━━━━━ Data section ━━━━━

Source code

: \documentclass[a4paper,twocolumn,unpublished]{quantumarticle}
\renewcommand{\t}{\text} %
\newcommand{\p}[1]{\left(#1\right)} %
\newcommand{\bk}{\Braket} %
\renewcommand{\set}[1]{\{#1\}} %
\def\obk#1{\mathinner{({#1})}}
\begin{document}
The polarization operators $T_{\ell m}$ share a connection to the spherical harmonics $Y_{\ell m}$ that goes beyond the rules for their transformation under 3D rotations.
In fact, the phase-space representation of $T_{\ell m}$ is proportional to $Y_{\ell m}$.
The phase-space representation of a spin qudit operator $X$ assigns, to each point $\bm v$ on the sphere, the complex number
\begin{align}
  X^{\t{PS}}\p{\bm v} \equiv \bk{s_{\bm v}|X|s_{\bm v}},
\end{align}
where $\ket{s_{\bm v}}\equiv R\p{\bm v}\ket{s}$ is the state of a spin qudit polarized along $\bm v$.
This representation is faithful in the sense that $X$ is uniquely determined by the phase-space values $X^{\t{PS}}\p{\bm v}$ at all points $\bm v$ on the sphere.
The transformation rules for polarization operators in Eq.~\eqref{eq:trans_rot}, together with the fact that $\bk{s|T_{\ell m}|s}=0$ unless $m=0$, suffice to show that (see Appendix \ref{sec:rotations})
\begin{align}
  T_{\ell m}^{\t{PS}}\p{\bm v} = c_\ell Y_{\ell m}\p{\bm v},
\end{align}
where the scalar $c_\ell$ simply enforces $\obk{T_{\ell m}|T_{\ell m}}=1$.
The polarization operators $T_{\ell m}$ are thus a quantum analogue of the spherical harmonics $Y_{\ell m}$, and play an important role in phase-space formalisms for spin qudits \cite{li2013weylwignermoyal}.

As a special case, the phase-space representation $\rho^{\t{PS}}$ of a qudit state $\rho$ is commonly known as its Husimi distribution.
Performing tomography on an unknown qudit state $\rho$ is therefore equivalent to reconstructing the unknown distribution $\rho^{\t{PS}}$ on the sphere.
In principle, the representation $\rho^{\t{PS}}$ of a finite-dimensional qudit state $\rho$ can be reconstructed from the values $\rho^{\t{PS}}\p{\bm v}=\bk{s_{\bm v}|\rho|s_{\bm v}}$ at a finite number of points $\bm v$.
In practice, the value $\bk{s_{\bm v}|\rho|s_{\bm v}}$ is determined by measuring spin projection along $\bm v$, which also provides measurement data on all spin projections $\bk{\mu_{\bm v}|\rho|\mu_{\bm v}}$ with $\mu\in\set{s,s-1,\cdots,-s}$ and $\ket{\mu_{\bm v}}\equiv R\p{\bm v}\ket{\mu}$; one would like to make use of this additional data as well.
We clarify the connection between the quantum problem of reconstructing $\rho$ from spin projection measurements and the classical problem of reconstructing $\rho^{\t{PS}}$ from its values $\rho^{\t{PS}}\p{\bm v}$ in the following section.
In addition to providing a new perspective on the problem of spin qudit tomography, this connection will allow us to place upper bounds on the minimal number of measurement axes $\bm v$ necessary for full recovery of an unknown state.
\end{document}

━━━━━

**Assigned task:**
I need the number of lines in the entries that include "reconstructing"; please give that number and nothing else.

**Exercise result:**
2